[INPUT RECORDS Boundary: Start]
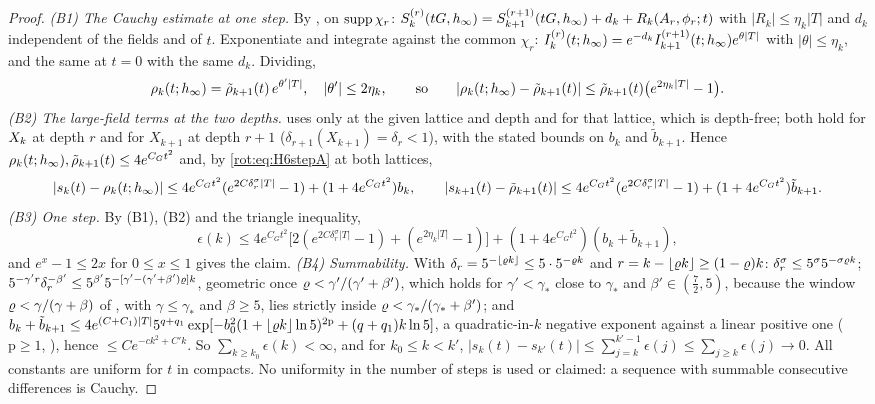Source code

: \begin{proof}
\emph{(B1) The Cauchy estimate at one step.} By , on $\supp\chi_r$: $S^{(r)}_k(tG,\hinf)=S^{(r+1)}_{k+1}(tG,\hinf)+d_k+R_k(A_r,\phi_r;t)$ with $|R_k|\le\eta_k|T|$ and $d_k$ independent of the fields and of $t$. Exponentiate and integrate against the common $\chi_r$: $I^{(r)}_k(t;\hinf)=e^{-d_k}I^{(r+1)}_{k+1}(t;\hinf)e^{\theta|T|}$ with $|\theta|\le\eta_k$, and the same at $t=0$ with the same $d_k$. Dividing,
\[
\rho_k(t;\hinf)=\tilde\rho_{k+1}(t)\,e^{\theta'|T|},\quad|\theta'|\le2\eta_k,\qquad\text{so}\qquad|\rho_k(t;\hinf)-\tilde\rho_{k+1}(t)|\le\tilde\rho_{k+1}(t)\big(e^{2\eta_k|T|}-1\big).
\]
\emph{(B2) The large-field terms at the two depths.}  uses only  at the given lattice and depth and  for that lattice, which is depth-free; both hold for $\Xk$ at depth $r$ and for $X_{k+1}$ at depth $r+1$ ($\delta_{r+1}(X_{k+1})=\delta_r<1$), with the stated bounds on $b_k$ and $\tilde b_{k+1}$. Hence $\rho_k(t;\hinf),\tilde\rho_{k+1}(t)\le4e^{C_Gt^2}$ and, by \eqref{rot:eq:H6stepA} at both lattices,
\[
|s_k(t)-\rho_k(t;\hinf)|\le4e^{C_Gt^2}(e^{2C\delta_r^\sigma|T|}-1)+(1+4e^{C_Gt^2})b_k,\qquad
|s_{k+1}(t)-\tilde\rho_{k+1}(t)|\le4e^{C_Gt^2}(e^{2C\delta_r^\sigma|T|}-1)+(1+4e^{C_Gt^2})\tilde b_{k+1}.
\]
\emph{(B3) One step.} By (B1), (B2) and the triangle inequality,
\[
\epsilon(k)\le4e^{C_Gt^2}\big[2(e^{2C\delta_r^\sigma|T|}-1)+(e^{2\eta_k|T|}-1)\big]+(1+4e^{C_Gt^2})(b_k+\tilde b_{k+1}),
\]
and $e^x-1\le2x$ for $0\le x\le1$ gives the claim.
\emph{(B4) Summability.} With $\delta_r=5^{-\lfloor\vr k\rfloor}\le5\cdot5^{-\vr k}$ and $r=k-\lfloor\vr k\rfloor\ge(1-\vr)k$: $\delta_r^{\sigma}\le5^\sigma5^{-\sigma\vr k}$; $5^{-\gamma'r}\delta_r^{-\beta'}\le5^{\beta'}5^{-[\gamma'-(\gamma'+\beta')\vr]k}$, geometric once $\vr<\gamma'/(\gamma'+\beta')$, which holds for $\gamma'<\gamma_*$ close to $\gamma_*$ and $\beta'\in(\frac72,5)$, because the window $\vr<\gamma/(\gamma+\beta)$ of , with $\gamma\le\gamma_*$ and $\beta\ge5$, lies strictly inside $\vr<\gamma_*/(\gamma_*+\beta')$; and $b_k+\tilde b_{k+1}\le4e^{(C+C_1)|T|}5^{q+q_1}\exp[-b_0^2(1+\lfloor\vr k\rfloor\ln5)^{2\mathrm p}+(q+q_1)k\ln5]$, a quadratic-in-$k$ negative exponent against a linear positive one ($\mathrm p\ge1$, ), hence $\le Ce^{-ck^2+C'k}$. So $\sum_{k\ge k_0}\epsilon(k)<\infty$, and for $k_0\le k<k'$, $|s_k(t)-s_{k'}(t)|\le\sum_{j=k}^{k'-1}\epsilon(j)\le\sum_{j\ge k}\epsilon(j)\to0$. All constants are uniform for $t$ in compacts. No uniformity in the number of steps is used or claimed: a sequence with summable consecutive differences is Cauchy.
\end{proof}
[INPUT RECORDS Boundary: End]
ABOUT THIS EXERCISE: Filter the records above for lines containing the word "against", and copy those lines.

TASK RESPONSE:
\emph{(B1) The Cauchy estimate at one step.} By , on $\supp\chi_r$: $S^{(r)}_k(tG,\hinf)=S^{(r+1)}_{k+1}(tG,\hinf)+d_k+R_k(A_r,\phi_r;t)$ with $|R_k|\le\eta_k|T|$ and $d_k$ independent of the fields and of $t$. Exponentiate and integrate against the common $\chi_r$: $I^{(r)}_k(t;\hinf)=e^{-d_k}I^{(r+1)}_{k+1}(t;\hinf)e^{\theta|T|}$ with $|\theta|\le\eta_k$, and the same at $t=0$ with the same $d_k$. Dividing,
\emph{(B4) Summability.} With $\delta_r=5^{-\lfloor\vr k\rfloor}\le5\cdot5^{-\vr k}$ and $r=k-\lfloor\vr k\rfloor\ge(1-\vr)k$: $\delta_r^{\sigma}\le5^\sigma5^{-\sigma\vr k}$; $5^{-\gamma'r}\delta_r^{-\beta'}\le5^{\beta'}5^{-[\gamma'-(\gamma'+\beta')\vr]k}$, geometric once $\vr<\gamma'/(\gamma'+\beta')$, which holds for $\gamma'<\gamma_*$ close to $\gamma_*$ and $\beta'\in(\frac72,5)$, because the window $\vr<\gamma/(\gamma+\beta)$ of , with $\gamma\le\gamma_*$ and $\beta\ge5$, lies strictly inside $\vr<\gamma_*/(\gamma_*+\beta')$; and $b_k+\tilde b_{k+1}\le4e^{(C+C_1)|T|}5^{q+q_1}\exp[-b_0^2(1+\lfloor\vr k\rfloor\ln5)^{2\mathrm p}+(q+q_1)k\ln5]$, a quadratic-in-$k$ negative exponent against a linear positive one ($\mathrm p\ge1$, ), hence $\le Ce^{-ck^2+C'k}$. So $\sum_{k\ge k_0}\epsilon(k)<\infty$, and for $k_0\le k<k'$, $|s_k(t)-s_{k'}(t)|\le\sum_{j=k}^{k'-1}\epsilon(j)\le\sum_{j\ge k}\epsilon(j)\to0$. All constants are uniform for $t$ in compacts. No uniformity in the number of steps is used or claimed: a sequence with summable consecutive differences is Cauchy.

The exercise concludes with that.